(Task requirements): Exactly as they appear below, repeat the lines from the one with "### Run the back end" through the one with "3. Use the **npm start** command.", and no others.

*** Opening Study material ***

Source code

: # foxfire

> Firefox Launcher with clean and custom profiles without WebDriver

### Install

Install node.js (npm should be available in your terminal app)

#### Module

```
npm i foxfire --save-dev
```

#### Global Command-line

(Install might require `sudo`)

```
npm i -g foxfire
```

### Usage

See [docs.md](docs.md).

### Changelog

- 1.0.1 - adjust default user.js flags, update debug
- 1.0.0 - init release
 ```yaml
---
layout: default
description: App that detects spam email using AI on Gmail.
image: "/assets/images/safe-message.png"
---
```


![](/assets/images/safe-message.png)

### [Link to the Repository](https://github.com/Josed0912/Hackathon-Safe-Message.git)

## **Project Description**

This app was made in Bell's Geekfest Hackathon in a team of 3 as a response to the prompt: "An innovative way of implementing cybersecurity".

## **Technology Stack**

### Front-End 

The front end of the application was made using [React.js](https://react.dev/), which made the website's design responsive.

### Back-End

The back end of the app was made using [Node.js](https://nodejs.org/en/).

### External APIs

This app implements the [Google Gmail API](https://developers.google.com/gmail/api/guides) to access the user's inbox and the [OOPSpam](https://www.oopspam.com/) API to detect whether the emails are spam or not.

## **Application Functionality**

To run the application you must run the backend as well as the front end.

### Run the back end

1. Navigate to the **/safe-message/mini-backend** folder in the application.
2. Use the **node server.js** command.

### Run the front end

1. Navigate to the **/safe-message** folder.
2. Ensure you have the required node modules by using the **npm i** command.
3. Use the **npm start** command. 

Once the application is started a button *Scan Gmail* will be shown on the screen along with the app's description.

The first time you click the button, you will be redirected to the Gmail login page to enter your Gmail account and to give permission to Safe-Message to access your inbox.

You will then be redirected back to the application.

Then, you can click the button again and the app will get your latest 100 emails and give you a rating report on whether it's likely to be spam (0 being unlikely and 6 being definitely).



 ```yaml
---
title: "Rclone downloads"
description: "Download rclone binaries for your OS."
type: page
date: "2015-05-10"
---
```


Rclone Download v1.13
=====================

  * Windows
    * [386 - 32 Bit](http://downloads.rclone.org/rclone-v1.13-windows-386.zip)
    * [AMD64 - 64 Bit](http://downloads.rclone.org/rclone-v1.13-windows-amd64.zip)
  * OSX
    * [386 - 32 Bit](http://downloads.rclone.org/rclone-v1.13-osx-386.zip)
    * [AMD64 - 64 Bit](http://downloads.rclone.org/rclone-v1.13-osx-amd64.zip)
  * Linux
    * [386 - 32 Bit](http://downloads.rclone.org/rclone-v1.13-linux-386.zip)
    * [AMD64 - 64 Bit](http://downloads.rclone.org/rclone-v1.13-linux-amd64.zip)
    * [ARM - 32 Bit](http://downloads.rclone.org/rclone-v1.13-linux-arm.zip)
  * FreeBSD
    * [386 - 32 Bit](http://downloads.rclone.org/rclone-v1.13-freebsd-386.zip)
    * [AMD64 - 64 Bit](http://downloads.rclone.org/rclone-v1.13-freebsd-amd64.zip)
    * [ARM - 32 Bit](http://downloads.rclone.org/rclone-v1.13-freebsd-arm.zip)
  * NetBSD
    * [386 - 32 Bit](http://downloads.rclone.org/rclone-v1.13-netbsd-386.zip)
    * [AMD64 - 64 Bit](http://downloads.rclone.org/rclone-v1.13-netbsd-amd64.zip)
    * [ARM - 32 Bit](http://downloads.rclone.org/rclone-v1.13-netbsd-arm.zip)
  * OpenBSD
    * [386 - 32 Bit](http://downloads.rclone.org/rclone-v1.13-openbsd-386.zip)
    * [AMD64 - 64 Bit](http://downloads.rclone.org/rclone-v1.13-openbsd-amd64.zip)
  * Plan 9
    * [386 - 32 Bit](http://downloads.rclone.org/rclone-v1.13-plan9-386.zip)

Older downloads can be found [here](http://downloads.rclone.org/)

*** Closing Study material ***

(Solution to the problem):
### Run the back end

1. Navigate to the **/safe-message/mini-backend** folder in the application.
2. Use the **node server.js** command.

### Run the front end

1. Navigate to the **/safe-message** folder.
2. Ensure you have the required node modules by using the **npm i** command.
3. Use the **npm start** command. 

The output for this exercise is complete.